Geoff Hodgkins: In our final year, 1961, Spike Jackson’s protégé and former pupil, Sid Brown, directed us in The Caine Mutiny Court Martial. It was a dramatisation of Herman Wouk’s well-known novel of the Second World War, which was made into a successful film in the 1950s starring Humphrey Bogart, Fred MacMurray, and Jose Ferrer. Military plays were popular in boys’ schools as they did not call for female roles.
The Railway Club broke new ground during this play. The two long acts in the courtroom are followed by a short denouement in a bar somewhere as the acquitted sailors celebrate the verdict. In order to change the scene as quickly as possible, Ivor got the poor little beggars to sit in Room 6 with the lights out wearing dark glasses for about half an hour so they could rush on at the end of Act 2 and change the scenery in the dark! I kid you not!

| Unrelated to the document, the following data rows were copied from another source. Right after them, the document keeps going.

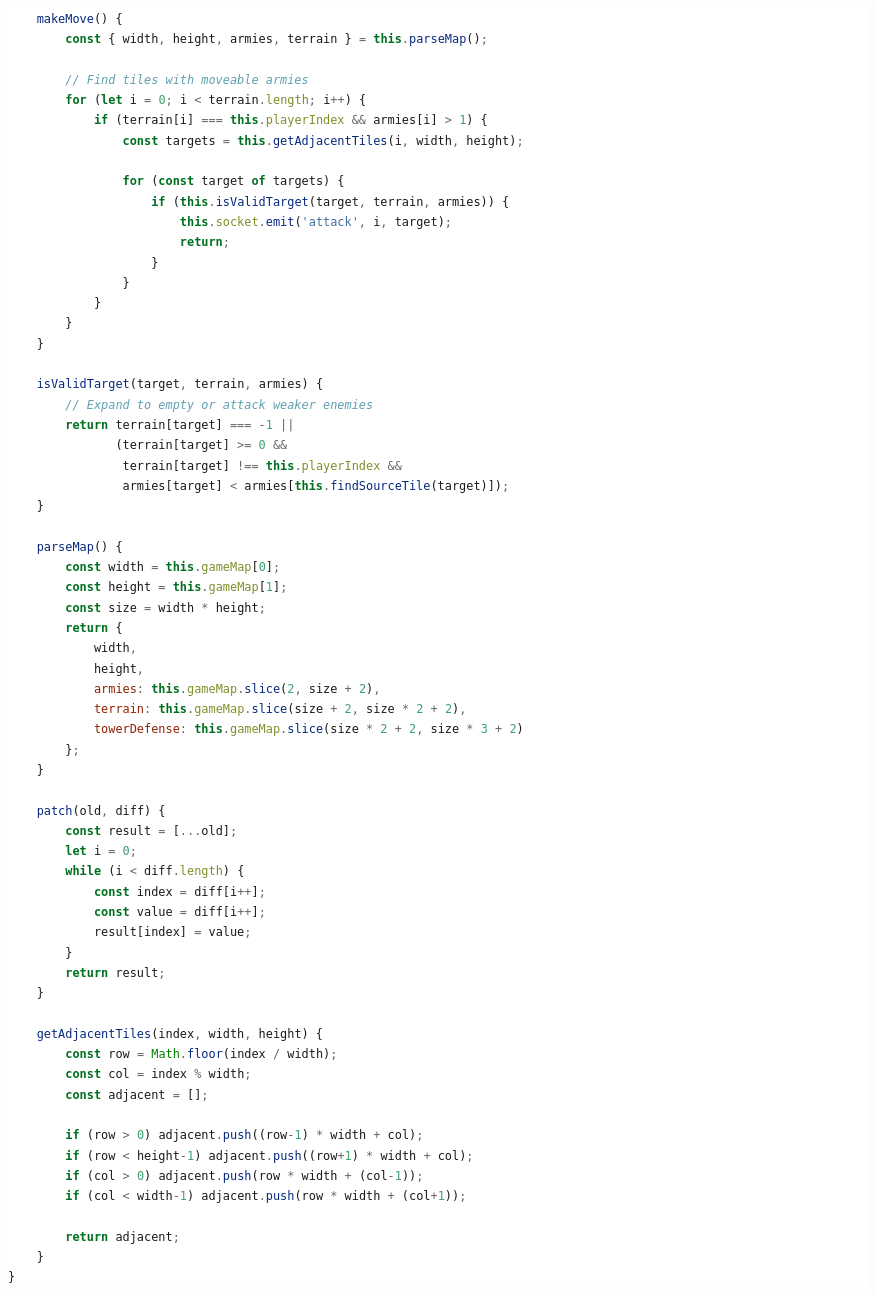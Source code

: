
 ```javascript
    makeMove() {
        const { width, height, armies, terrain } = this.parseMap();
        
        // Find tiles with moveable armies
        for (let i = 0; i < terrain.length; i++) {
            if (terrain[i] === this.playerIndex && armies[i] > 1) {
                const targets = this.getAdjacentTiles(i, width, height);
                
                for (const target of targets) {
                    if (this.isValidTarget(target, terrain, armies)) {
                        this.socket.emit('attack', i, target);
                        return;
                    }
                }
            }
        }
    }
    
    isValidTarget(target, terrain, armies) {
        // Expand to empty or attack weaker enemies
        return terrain[target] === -1 || 
               (terrain[target] >= 0 && 
                terrain[target] !== this.playerIndex && 
                armies[target] < armies[this.findSourceTile(target)]);
    }
    
    parseMap() {
        const width = this.gameMap[0];
        const height = this.gameMap[1];
        const size = width * height;
        return {
            width,
            height,
            armies: this.gameMap.slice(2, size + 2),
            terrain: this.gameMap.slice(size + 2, size * 2 + 2),
            towerDefense: this.gameMap.slice(size * 2 + 2, size * 3 + 2)
        };
    }
    
    patch(old, diff) {
        const result = [...old];
        let i = 0;
        while (i < diff.length) {
            const index = diff[i++];
            const value = diff[i++];
            result[index] = value;
        }
        return result;
    }
    
    getAdjacentTiles(index, width, height) {
        const row = Math.floor(index / width);
        const col = index % width;
        const adjacent = [];
        
        if (row > 0) adjacent.push((row-1) * width + col);
        if (row < height-1) adjacent.push((row+1) * width + col);
        if (col > 0) adjacent.push(row * width + (col-1));
        if (col < width-1) adjacent.push(row * width + (col+1));
        
        return adjacent;
    }
}
```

It was a difficult play in many ways; all but the last ten minutes set in a court room, with a minimum of stage movement, except by the two briefs, and the various characters taking the witness stand. Many characters were on stage virtually the whole time (some saying absolutely nothing, like the members of the court martial panel). I played Maryk, the mutineer first mate, who had taken over command of the Caine from Captain Queeg (the inimitable ‘Moose’) during a storm, when the captain panicked. What made it difficult was that, even when you weren’t speaking (which may have been a long time), you still had to act by responding to all that was going on – especially in my case, as my future was on the line. Bob Scott was outstanding as Greenwald, the defence counsel, who has to destroy Queeg on the stand – much against his better judgment – in order to get his client off. Likewise Moose’s disintegration on the stand was brilliant. A great last play of my WGS career.